I bonded most with energetic and venturesome travelers. I have always connected more easily with men, particularly with those that have a lot of energy and thrive on action and adventure. As a child, I was a tomboy, preferring to climb trees rather than play with dolls. When I look at my most enduring friendships, the majority grew out of a shared interest in active pursuits: from old friends that I hung out with during my university varsity basketball and football sports years, to newer friends that I’ve met through dancing, fitness and travel.

My time in Africa was no different. I got on well with two adventurous guys, John and Roberto, who both have boundless amounts of energy. John, an Australian, is a disciplined runner and a long-distance swimmer. Most days, he ran 10K; he swam in rivers, lakes and oceans whenever he had the chance; and he worked hard on his travel blog. His example and his persistence got me into running more seriously. Roberto, a Brazilian, is also a runner but is even more passionate about mountain climbing. Unlike, John who liked to plan his day down to the minute detail, Roberto derived more fun from being spontaneous. I found myself drawn to these guys because, like other friends I’ve met through active pursuits, they challenged me, pushed me to work hard and lifted my spirit.

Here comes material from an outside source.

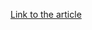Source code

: [Link to the article](https://countercraftsec.com/blog/post/shellcode-detection-using-realtime-kernel-monitoring/)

I foolishly chased adventure. I sought adventure, even knowing that I could be killed in the process. In Cameroon, I found myself being led by pygmy guides and armed forest rangers in the deep of the jungle, to be confronted and growled at by its wild inhabitants – the lowland gorillas. While I’d signed up to see Rwanda’s mountain gorillas later in the trip, the fact that they were tame and had become habituated to humans meant that they weren’t going to be good enough for me. When, as a passenger of a beaten up and overloaded pick-up truck, I experienced the high-speed explosion of a worn and threadbare tire, I told myself that it was “all part of the African experience”. Looking back, I see that I made selfish and unwise decisions, knowing that so many people (my husband and my dad, in particular) were already so worried about my trip. At that time, I felt that those risks were part of what I’d signed up for. I wanted to taste and experience true adventure, and to have the space and the freedom to experiment with life. I wanted to be shaken up.

My solo treks strengthened and emboldened me. On occasions, I would jump off the truck on my own, so that I could visit places that were not part of our itinerary. By nature, I’m an introvert, and so it was also good to have some down time and be by myself. I learned a lot and developed new skills from these solo adventures. In the Republic of Congo, I decided to take a stand against the corruption of the local Immigration officers, who expected a ‘donation’ in addition to the visa fee. I stood my ground, refusing to give them any additional money, until they gave up and let me through. In Johannesburg, Swaziland and Mozambique, I learned to use public transportation, walking and exploring places on my own. I did not hesitate to ask for help when I needed it. I trusted my instincts. I became increasingly confident and independent as I did more solo treks.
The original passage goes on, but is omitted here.